- _Your assignment_: A word-for-word copy of the data is what's wanted; pictures stay out of it.

- _Records for this task_:
== Segment start ==
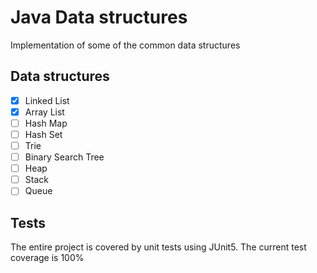 # Java Data structures
Implementation of some of the common data structures

## Data structures
- [x] Linked List
- [X] Array List
- [ ] Hash Map
- [ ] Hash Set
- [ ] Trie
- [ ] Binary Search Tree
- [ ] Heap
- [ ] Stack
- [ ] Queue

## Tests
The entire project is covered by unit tests using JUnit5. The current test coverage is 100%


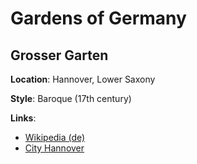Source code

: # Gardens of Germany

## Grosser Garten
**Location**: Hannover, Lower Saxony

**Style**: Baroque (17th century)

**Links**:
* [Wikipedia (de)](https://de.wikipedia.org/wiki/Gro%C3%9Fer_Garten_(Hannover))
* [City Hannover](https://www.hannover.de/Herrenhausen/Herrenh%C3%A4user-G%C3%A4rten/Gro%C3%9Fer-Garten)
== Segment end ==
- _Written solution_:
 # Java Data structures
Implementation of some of the common data structures

## Data structures
- [x] Linked List
- [X] Array List
- [ ] Hash Map
- [ ] Hash Set
- [ ] Trie
- [ ] Binary Search Tree
- [ ] Heap
- [ ] Stack
- [ ] Queue

## Tests
The entire project is covered by unit tests using JUnit5. The current test coverage is 100%


Source code

: # Gardens of Germany

## Grosser Garten
**Location**: Hannover, Lower Saxony

**Style**: Baroque (17th century)

**Links**:
* [Wikipedia (de)](https://de.wikipedia.org/wiki/Gro%C3%9Fer_Garten_(Hannover))
* [City Hannover](https://www.hannover.de/Herrenhausen/Herrenh%C3%A4user-G%C3%A4rten/Gro%C3%9Fer-Garten)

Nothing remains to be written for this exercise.